Irregularidades. A Casa Rosada argumenta que a expropriação do edifício foi motivada por uma investigação judicial que detectou irregularidades na operação realizada em 1991 pelo então presidente Carlos Menem (que governou entre 1989 e 1999), pela qual a SRA deve parte do dinheiro acertado. O Executivo afirma que a SRA pagou um "preço vil", de US$ 30 milhões, pelo terreno de 12 hectares, no coração do bairro Palermo, e deve impostos no valor de 150 milhões de pesos (US$ 30 milhões).

"Não devemos nada. O preço foi estabelecido com base em três cotações distintas e tivemos de assumir o contrato de conservação e restauração dos edifícios históricos, além de construir um moderno centro de convenções", disse Etchevehere.
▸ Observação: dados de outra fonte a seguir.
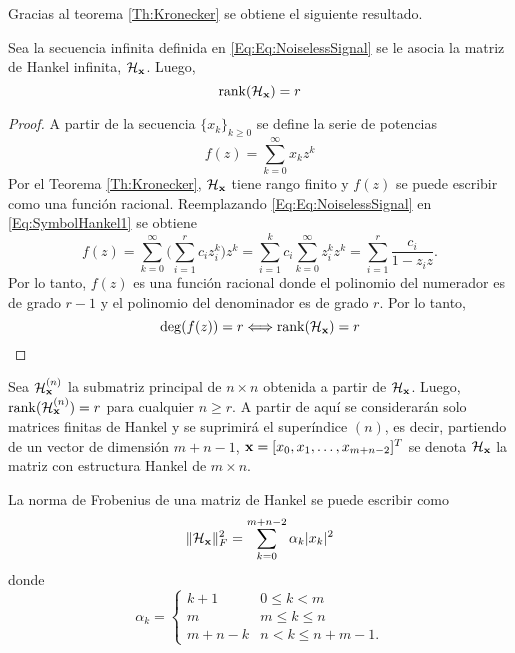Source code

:         Gracias al teorema \eqref{Th:Kronecker} se obtiene el siguiente resultado.
        \begin{theorem}\label{Th:Kronecker2}
            Sea la secuencia infinita definida en  \eqref{Eq:Eq:NoiselessSignal} se le asocia la matriz de Hankel infinita, $\mathcal{H}_{\mathbf{x}}$. Luego,
            \begin{equation}
                \mathrm{rank}(\mathcal{H}_{\mathbf{x}}) = r
                \label{Eq:Kronecker2}
            \end{equation}
        \end{theorem}
        \begin{proof}
            A partir de la secuencia $\{x_k\}_{k\ge 0}$ se define la serie de potencias 
	       	\begin{equation}
			    f(z) = \sum_{k=0}^\infty x_k z^{k}
			    \label{Eq:SymbolHankel1}
		      \end{equation}
            Por el Teorema \eqref{Th:Kronecker}, $\mathcal{H}_{\mathbf{x}}$ tiene rango finito y $f(z)$ se puede escribir como una función racional. Reemplazando \eqref{Eq:Eq:NoiselessSignal} en \eqref{Eq:SymbolHankel1} se obtiene
            \begin{equation}
                f(z) = \sum_{k=0}^\infty\bigg(\sum_{i=1}^rc_iz_i^k\bigg)z^k = \sum_{i=1}^kc_i\sum_{k=0}^{\infty}z_i^kz^k = \sum_{i=1}^r\frac{c_i}{1-z_iz}.
                \label{Eq:ExpModel1}
            \end{equation}
            Por lo tanto, $f(z)$ es una función racional donde el polinomio del numerador es de grado $r-1$ y el polinomio del denominador es de grado $r$. Por lo tanto,
            \begin{equation}
                \deg(f(z))=r \Longleftrightarrow \mathrm{rank}(\mathcal{H}_{\mathbf{x}}) = r
                \label{Eq:KroneckerResult}
            \end{equation}
        \end{proof}
        Sea $\mathcal{H}_{\mathbf{x}}^{(n)}$ la submatriz principal de $n\times n$ obtenida a partir de $\mathcal{H}_{\mathbf{x}}$. Luego, $\mathrm{rank}(\mathcal{H}_{\mathbf{x}}^{(n)}) = r$ para cualquier $n\geq r$. A partir de aquí se considerarán solo matrices finitas de Hankel y se suprimirá el superíndice $(n)$, es decir, partiendo de un vector de dimensión $m+n-1$, $\mathbf{x} = [x_0,x_1,\ldots,x_{m+n-2}]^T$ se denota $\mathcal{H}_{\mathbf{x}}$ la matriz con estructura Hankel de $m\times n$. 
        
        \begin{definition}\label{Def:NormFrobeniusHankel}
			La norma de Frobenius de una matriz de Hankel se puede escribir como
			\begin{equation}
				\|\mathcal{H}_{\mathbf{x}}\|_F^2 = \sum_{k=0}^{m+n-2}\alpha_k|x_k|^2
				\label{Eq:Frobnorm}
			\end{equation}
			donde
			\[\alpha_k = \begin{cases} k+1 &  0 \leq k < m\\
			m &  m \leq k \leq n\\
			m+n-k & n < k \leq n+m-1.
			\end{cases}\]
		\end{definition}
        
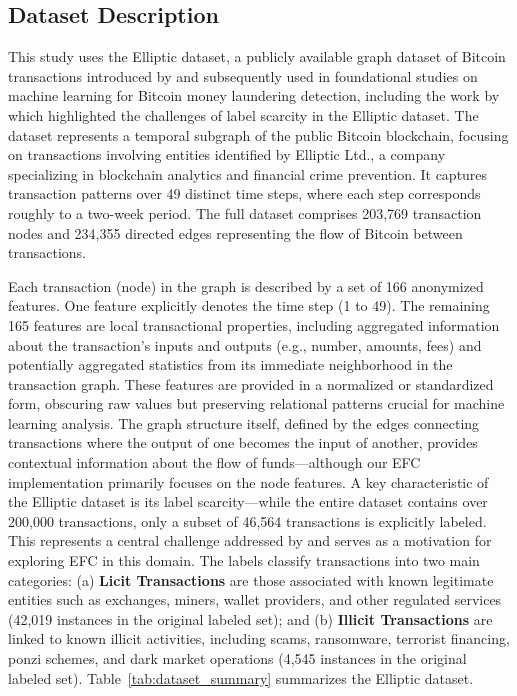 \documentclass[12pt]{article}
\begin{document}
\subsection{Dataset Description} \label{subsec:dataset}
This study uses the Elliptic dataset, a publicly available graph dataset of Bitcoin transactions introduced by 
\cite{weber2019antimoneylaunderingbitcoinexperimenting} and subsequently used in foundational studies on machine
learning for Bitcoin money laundering detection, including the work by~\cite{lorenz2021machinelearningmethodsdetect}
which highlighted the challenges of label scarcity in the Elliptic dataset. The dataset represents a temporal subgraph of
the public Bitcoin blockchain, focusing on transactions involving entities identified by Elliptic Ltd., a company specializing
in blockchain analytics and financial crime prevention. It captures transaction patterns over 49 distinct time steps, where
each step corresponds roughly to a two-week period. The full dataset comprises 203,769 transaction nodes and 234,355 directed edges
representing the flow of Bitcoin between transactions.

Each transaction (node) in the graph is described by a set of 166 anonymized features. One feature explicitly denotes the
time step (1 to 49). The remaining 165 features are local transactional properties, including aggregated information about
the transaction's inputs and outputs (e.g., number, amounts, fees) and potentially aggregated statistics from its immediate
neighborhood in the transaction graph. These features are provided in a normalized or standardized form, obscuring raw
values but preserving relational patterns crucial for machine learning analysis. The graph structure itself, defined by
the edges connecting transactions where the output of one becomes the input of another, provides contextual information
about the flow of funds---although our EFC implementation primarily focuses on the node features. A key characteristic of
the Elliptic dataset is its label scarcity---while the entire dataset contains over 200,000 transactions, only a subset of
46,564 transactions is explicitly labeled. This represents a central challenge addressed by \cite{lorenz2021machinelearningmethodsdetect}
and serves as a motivation for exploring EFC in this domain.  
The labels classify transactions into two main categories: (a) {\bf Licit Transactions} are those associated with known
legitimate entities such as exchanges, miners, wallet providers, and other regulated services (42,019 instances in the
original labeled set); and (b) {\bf Illicit Transactions} are linked to known illicit activities, including scams, ransomware,
terrorist financing, ponzi schemes, and dark market operations (4,545 instances in the original labeled set). Table~\ref{tab:dataset_summary}
summarizes the Elliptic dataset.
\end{document}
O líder ruralista informou que o processo que investiga a operação ainda não foi concluído e o governo "não pode tomar uma medida assim, se não há uma sentença". Também é alvo do processso Domingo Cavallo, ex-ministro de Economia de Menem que acusou o governo de divulgar "mentiras" para fundamentar o decreto que ele considerou como "ilegítimo". Em entrevista à imprensa local, Cavallo disse que a medida do Executivo tem um "caráter autoritário e corrupto".

O locaute de ontem não deve afetar o consumidor, mas Etchevehere não descartou a possibilidade de os protestos serem ampliados para outros segmentos. Ele reiterou pedido de audiência ao ministro de Agricultura, Norberto Yauhar, mas não recebeu resposta. O líder fez uma advertência: "Se continuamos sem resposta e com o diálogo fechado, não há outra solução que não seja a de ampliar os protestos."

Divisas. Em 2008, os locautes e piquetes dos agricultores e pecuaristas argentinos se espalharam por todo o país e provocaram um desabastecimento generalizado durante 19 dias. Etchevehere não falou de novos locautes com desabastecimento, nem de piquetes como medidas de força, mas indicou que o setor vai reagir onde afeta mais o governo na exportação. Ele disse que aconselhou o produtor a ser prudente em 2013 e dosar bem as vendas de sua colheita porque o ano será "duríssimo". Sem exportações de soja, o país praticamente não recebe divisas e o mercado de câmbio pressiona o valor da moeda nacional.

Etchevehere confirmou que a instituição apelou à Justiça para anular o decreto. A contribuição La Rural é controlada pela SRA com 50% das ações. Os outros 50% são divididos em partes iguais entre Fénix Entertainment Group e IRSA. Em entrevista ao jornal Página 12, o ministro Yauhar acusou os produtores de "misturar interesses políticos contra a firme decisão do Estado de aplicar uma revisão a uma transação que foi absolutamente prejudicial para o patrimônio da pátria".

O embate entre o governo e o campo poderia piorar. "Creio que muitos produtores agropecuários vão querer se entrincheirar na La Rural", alertou o líder da Província de Entre Ríos, Alfredo de Angeli, que se tornou popular durante a crise de 2008.